Aspettò che aggiungesse qualche parola chiarificatrice, ma l’uomo continuò a fissarlo in silenzio. “Vuol dire che imparo in fretta, vero?” si accertò dubbioso, sperando di ricevere una conferma che fugasse i suoi timori, ma il Mentor Maximus gli lanciò un’occhiata scettica, come a invitarlo a palesare ciò che sapeva benissimo.
Ares non voleva arrendersi davanti all’evidente conclusione logica: il Praesidens si riferiva alle sue stranezze. Rimase in silenzio augurandosi di essere presto smentito.
“Ti sei mai chiesto …”
Tremò: le sue ansie si stavano concretizzando.
“perché riuscissi a fare certe ... cose?”
Deglutì, strinse le labbra e iniziò a respirare adagio. Nella sua mente si affastellavano spiacevoli ricordi di volti sgomenti, espressioni sconvolte e ... paura. La paura di tutti coloro che lo rimandavano alle Esperidi. E il faccione addolorato di Tricheco.
“Tu hai particolari doti ...”
“Ah, sì! Belle doti! Belle doti, davvero!” esclamò, rivolgendogli uno sguardo incollerito
Il Praesidens sembrò non fare caso al suo sfogo e citò con noncuranza, come a voler liquidare una seccatura. “Qualche vetro rotto, un paio di oggetti di dubbio gusto in frantumi ...”
“Già.

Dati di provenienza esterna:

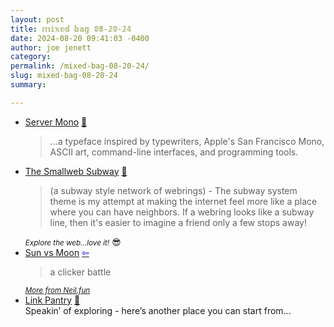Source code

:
 ```yaml
---
layout: post
title: 𝕞𝕚𝕩𝕖𝕕 𝕓𝕒𝕘 𝟘𝟠-𝟚𝟘-𝟚𝟜
date: 2024-08-20 09:41:03 -0400
author: joe jenett
category: 
permalink: /mixed-bag-08-20-24/
slug: mixed-bag-08-20-24
summary: 

---
```

<ul class="links">
	<li><a title="Server Mono" href="https://servermono.com/">Server Mono</a> <a title="source" href="https://pinboard.in/u:iamwilk">📌</a><blockquote><p>...a typeface inspired by typewriters, Apple's San Francisco Mono, ASCII art, command-line interfaces, and programming tools.</p></blockquote></li>
	<li><a title="Smallweb Subway" href="https://gusbus.space/smallweb-subway/">The Smallweb Subway</a> <a title="source" href="https://pinboard.in/u:mikael">📌</a><blockquote><p>(a subway style network of webrings) - The subway system theme is my attempt at making the internet feel more like a place where you can have neighbors. If a webring looks like a subway line, then it's easier to imagine a friend only a few stops away!</p></blockquote><small><em>Explore the web...love it!</em></small> 😎</li>
	<li><a title="Neal.fun: Sun vs Moon" href="https://neal.fun/sun-vs-moon/">Sun vs Moon</a>  <a title="source" href="https://waxy.org/2024/08/sun-vs-moon/"><span style="color:blue;">&#8678;</span></a><blockquote><p>a clicker battle</p></blockquote><a title="a tiny website by neal" href="https://neal.fun/"><small><em>More from Neil.fun</em></small></a></li>
	<li><a title="Link Pantry" href="https://linkpantry.com/">Link Pantry</a> <a title="source" href="https://pinboard.in/u:ramblinggit">📌</a><br>Speakin’ of exploring - here’s another place you can start from... </li>
</ul>
<a style="display:none;" href="https://brid.gy/publish/mastodon"><small>(cross-posted to mastodon)</small></a>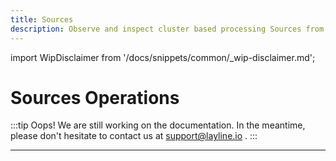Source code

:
 ```yaml
---
title: Sources
description: Observe and inspect cluster based processing Sources from within the Configuration Center.
---
```


import WipDisclaimer from '/docs/snippets/common/_wip-disclaimer.md';


# Sources Operations

:::tip Oops! We are still working on the documentation.
In the meantime, please don't hesitate to contact us at support@layline.io .
:::

---

<WipDisclaimer></WipDisclaimer>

E orologi che impazzivano, mobili che si spostavano da soli, cose che cambiavano forma ...”
Il Mentor Maximus fece un gesto di sufficienza.
“Le piante dei giardini che cambiavano di posto, i cani e gatti di casa che mutavano colore.” aggiunse lui torvo, suscitando un rapido sbuffo.
”Ragazzate.”
“Ragazzate?!” ripeté con veemenza, sbarrando gli occhi incredulo. “E lei, la totale distruzione di sei archi costosissimi, la scomparsa di otto cavalli di razza e una gamba rotta le chiama ragazzate?!”
Yolhair emise un lungo espiro, dando l’impressione di essere lievemente annoiato da una faccenda di poco conto. Aprì la bocca, richiudendola subito come se avesse cambiato idea. Dopo qualche istante, rivelò in tono serio. “Non ne hai colpa.”
“COSA?!” gridò lui con un misto di rabbia e sollievo, alzandosi di scatto e facendo scivolare di parecchio indietro la sua poltroncina.
“Non ne hai colpa.” ribadì il Magister, rivolgendogli un’espressione affettuosa.
Ares si lasciò cadere sulla sedia, senza neanche accertarsi se fosse al posto giusto. Per sua fortuna, la poltroncina si spostò in tempo per accoglierlo.
“Per quelle vicende, non sei … responsabile.” spiegò l’uomo, vedendolo attonito.
“Lei ... Lei mi vuole dire che io ... Io non c’entro niente con quelle disgrazie?” si assicurò con voce incerta.
Il Praesidens fece un breve cenno di assenso, come se fosse la cosa più ovvia del mondo.
“Ma allora, se non sono stato io ... chi è stato?” si informò, corrucciando la fronte. “E perché?” aggiunse, senza aspettare risposta.
Poi si alzò di nuovo d’impeto, fece qualche passo nervoso verso la vetrata, con i pugni in tasca. Quindi, tornando sui suoi passi, osservò sbigottito, stendendo le braccia avanti. “Ma lei ... Lei ha idea di quanti, dopo avermi preso in affido, mi hanno riportato alle Esperidi?! Si rende conto che ho perso non una, ma ben due volte la seria possibilità di avere una famiglia?! E lo sa, che tutti pensano che sia un mezzo delinquente?!”
Il Magister restò impassibile e lui riprese a camminare su e giù.